Three more men have been convicted in the 2020 plot to kidnap Gov. Gretchen Whitmer. Thirteen men were charged with aiding in the plot to kidnap the governor, two of whom were previously convicted in August. Six of the men faced federal charges for orchestrating the plan.

Of the 13 men, seven were charged at the state level by Michigan Attorney General Dana Nessel, including Paul Bellar, Pete Musico and his son-in-law Joe Morrison. Two men were acquitted.

Following a probable cause hearing in March 2021, it was announced that Morrison, Musico and Bellar would not face charges for false report or threat of terrorism but would still be charged with gang membership, providing material support for terrorism and felony firearm.

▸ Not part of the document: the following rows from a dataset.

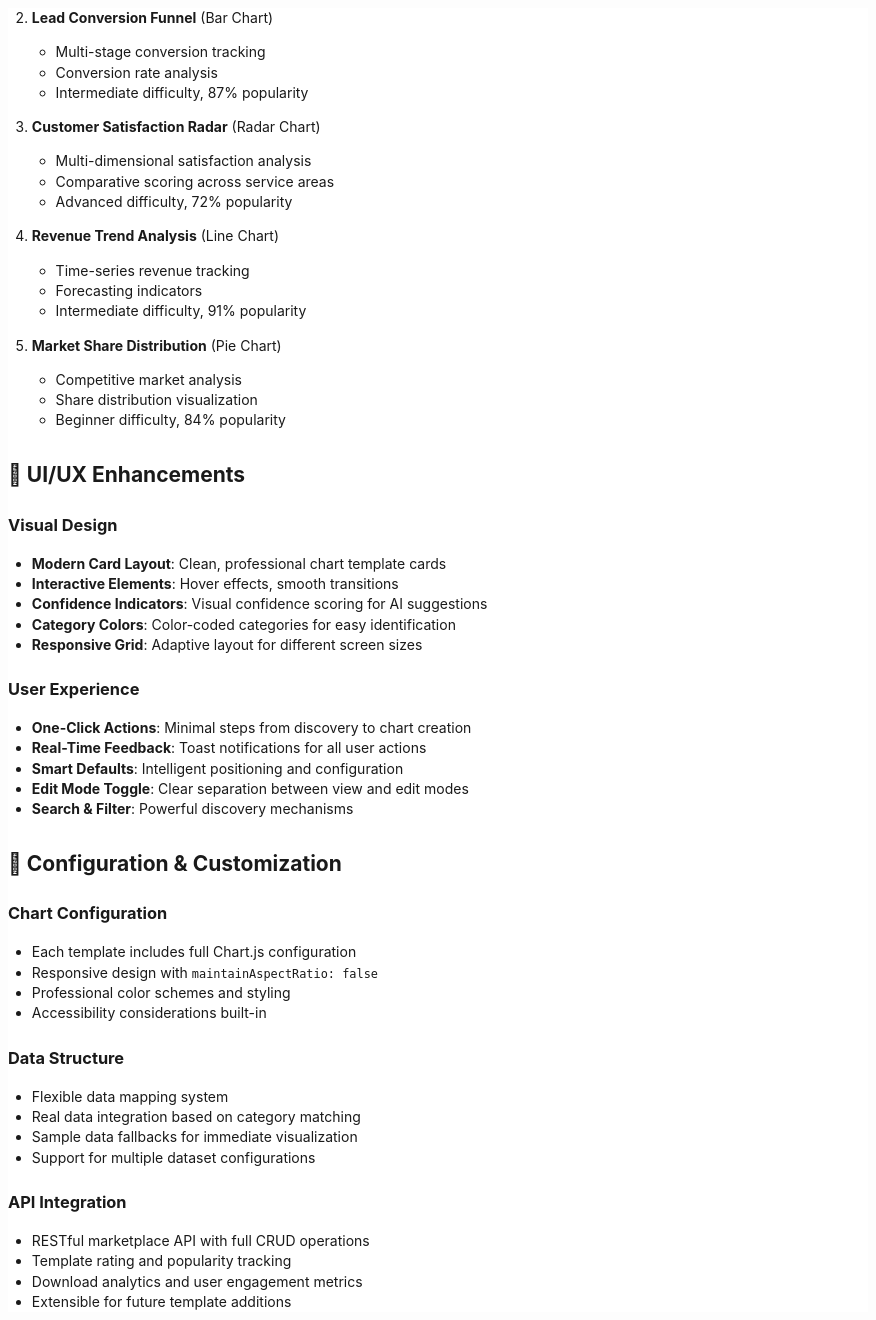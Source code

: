 2. **Lead Conversion Funnel** (Bar Chart)
   - Multi-stage conversion tracking
   - Conversion rate analysis
   - Intermediate difficulty, 87% popularity

3. **Customer Satisfaction Radar** (Radar Chart)
   - Multi-dimensional satisfaction analysis
   - Comparative scoring across service areas
   - Advanced difficulty, 72% popularity

4. **Revenue Trend Analysis** (Line Chart)
   - Time-series revenue tracking
   - Forecasting indicators
   - Intermediate difficulty, 91% popularity

5. **Market Share Distribution** (Pie Chart)
   - Competitive market analysis
   - Share distribution visualization
   - Beginner difficulty, 84% popularity

## 🎨 UI/UX Enhancements

### Visual Design
- **Modern Card Layout**: Clean, professional chart template cards
- **Interactive Elements**: Hover effects, smooth transitions
- **Confidence Indicators**: Visual confidence scoring for AI suggestions
- **Category Colors**: Color-coded categories for easy identification
- **Responsive Grid**: Adaptive layout for different screen sizes

### User Experience
- **One-Click Actions**: Minimal steps from discovery to chart creation
- **Real-Time Feedback**: Toast notifications for all user actions
- **Smart Defaults**: Intelligent positioning and configuration
- **Edit Mode Toggle**: Clear separation between view and edit modes
- **Search & Filter**: Powerful discovery mechanisms

## 🔧 Configuration & Customization

### Chart Configuration
- Each template includes full Chart.js configuration
- Responsive design with `maintainAspectRatio: false`
- Professional color schemes and styling
- Accessibility considerations built-in

### Data Structure
- Flexible data mapping system
- Real data integration based on category matching
- Sample data fallbacks for immediate visualization
- Support for multiple dataset configurations

### API Integration
- RESTful marketplace API with full CRUD operations
- Template rating and popularity tracking
- Download analytics and user engagement metrics
- Extensible for future template additions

After a three-week trial, Bellar, Musico and Morrison were found guilty in Jackson County for providing “material support” for a terrorist act as members of the Wolverine Watchmen. The three men were also convicted on counts of gang membership and firearm violations. The three-week trial was the first of the state trials connected to the kidnapping plot allegations. Adam Fox and Barry Croft were federally convicted in August for leading the plot. In the October trial, the Michigan attorney general’s office had to prove Bellar, Musico and Morrison aided Fox or Croft in the plan. 

The men each face up to 42 years in prison when they are sentenced Dec. 15. They were convicted of providing material support for terrorism, which carries a sentence of up to 20 years. They also face up to 20 years for gang membership and an additional two years for a felony weapons charge. 

Whitmer thanked Nessel and the prosecution for the verdict.

In a press release, Nessel also praised the verdict. 

“Make no mistake, the quick actions of law enforcement saved lives,” Nessel said. “We are pleased the jury clearly understood that. These defendants believed violence was an appropriate way to address an ideological grievance. Today’s verdict sends a clear message they were wrong.”